Barcelona's Digital Archives Push Forward on Duplicate Image Replacement This Week
City-linked institutions are accelerating a long-overdue clean-up of redundant visual records, with implications for heritage access and AI-training datasets alike.
City-linked institutions are accelerating a long-overdue clean-up of redundant visual records, with implications for heritage access and AI-training datasets alike.

Barcelona's cultural and municipal archiving sector moved decisively this week to tackle a problem that has accumulated quietly for years: thousands of duplicate images clogging public digital collections, distorting search results, and bloating storage costs across city-linked repositories. The push, coordinated in part through the Consorci de Serveis Universitaris de Catalunya (CSUC), targets legacy digitisation projects that created overlapping image files when collections were migrated to new platforms between 2018 and 2023.
The timing is not accidental. With AI companies increasingly licensing municipal and university image archives for training datasets, the quality and integrity of those catalogues carries real commercial and legal weight. A collection riddled with near-identical duplicates can skew model outputs, trigger copyright complications, and reduce licensing fees that publicly funded institutions badly need. For a city already managing a strained municipal budget — Mayor Jaume Collboni's administration has prioritised housing and tourism enforcement spending — finding revenue from digital assets matters.

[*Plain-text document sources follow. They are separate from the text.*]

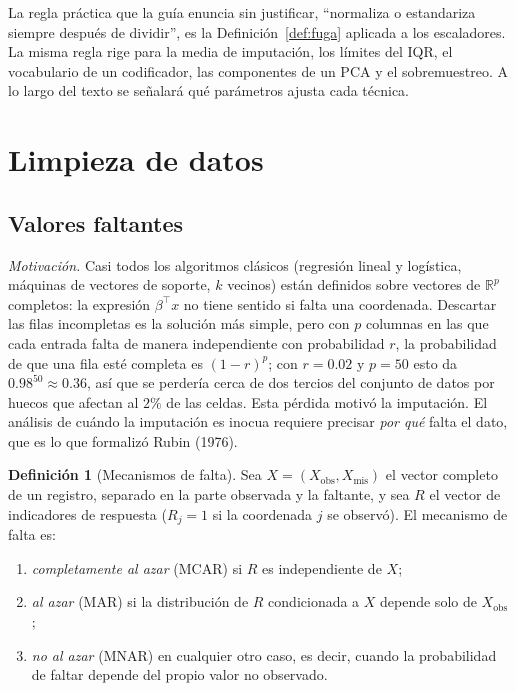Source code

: \documentclass[11pt]{article}
\theoremstyle{definition}
\newtheorem{definicion}[teorema]{Definición}
\theoremstyle{remark}
\newcommand{\R}{\mathbb{R}}
\begin{document}
\noindent La regla práctica que la guía enuncia sin justificar, ``normaliza o estandariza siempre después de dividir'', es la Definición~\ref{def:fuga} aplicada a los escaladores. La misma regla rige para la media de imputación, los límites del IQR, el vocabulario de un codificador, las componentes de un PCA y el sobremuestreo. A lo largo del texto se señalará qué parámetros ajusta cada técnica.

\section{Limpieza de datos}\label{sec:limpieza}

\subsection{Valores faltantes}\label{sec:faltantes}

\noindent \emph{Motivación.} Casi todos los algoritmos clásicos (regresión lineal y logística, máquinas de vectores de soporte, $k$ vecinos) están definidos sobre vectores de $\R^p$ completos: la expresión $\beta^\top x$ no tiene sentido si falta una coordenada. Descartar las filas incompletas es la solución más simple, pero con $p$ columnas en las que cada entrada falta de manera independiente con probabilidad $r$, la probabilidad de que una fila esté completa es $(1-r)^p$; con $r=0.02$ y $p=50$ esto da $0.98^{50}\approx 0.36$, así que se perdería cerca de dos tercios del conjunto de datos por huecos que afectan al $2\%$ de las celdas. Esta pérdida motivó la imputación. El análisis de cuándo la imputación es inocua requiere precisar \emph{por qué} falta el dato, que es lo que formalizó Rubin (1976).

\begin{definicion}[Mecanismos de falta]\label{def:mcar}
\noindent Sea $X=(X_{\mathrm{obs}},X_{\mathrm{mis}})$ el vector completo de un registro, separado en la parte observada y la faltante, y sea $R$ el vector de indicadores de respuesta ($R_j=1$ si la coordenada $j$ se observó). El mecanismo de falta es:
\begin{enumerate}[label=(\alph*)]
\item \emph{completamente al azar} (MCAR) si $R$ es independiente de $X$;
\item \emph{al azar} (MAR) si la distribución de $R$ condicionada a $X$ depende solo de $X_{\mathrm{obs}}$;
\item \emph{no al azar} (MNAR) en cualquier otro caso, es decir, cuando la probabilidad de faltar depende del propio valor no observado.
\end{enumerate}
\end{definicion}
\end{document}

On Tuesday, the Arxiu Municipal de Barcelona, headquartered on Carrer de Santa Caterina in the Sant Pere neighbourhood, confirmed it had completed the first phase of an automated deduplication sweep across its photographic holdings. The sweep covered roughly 340,000 image files, according to internal documentation circulated to partner institutions. A second phase, expected to run through September, will address the archive's audiovisual and cartographic collections.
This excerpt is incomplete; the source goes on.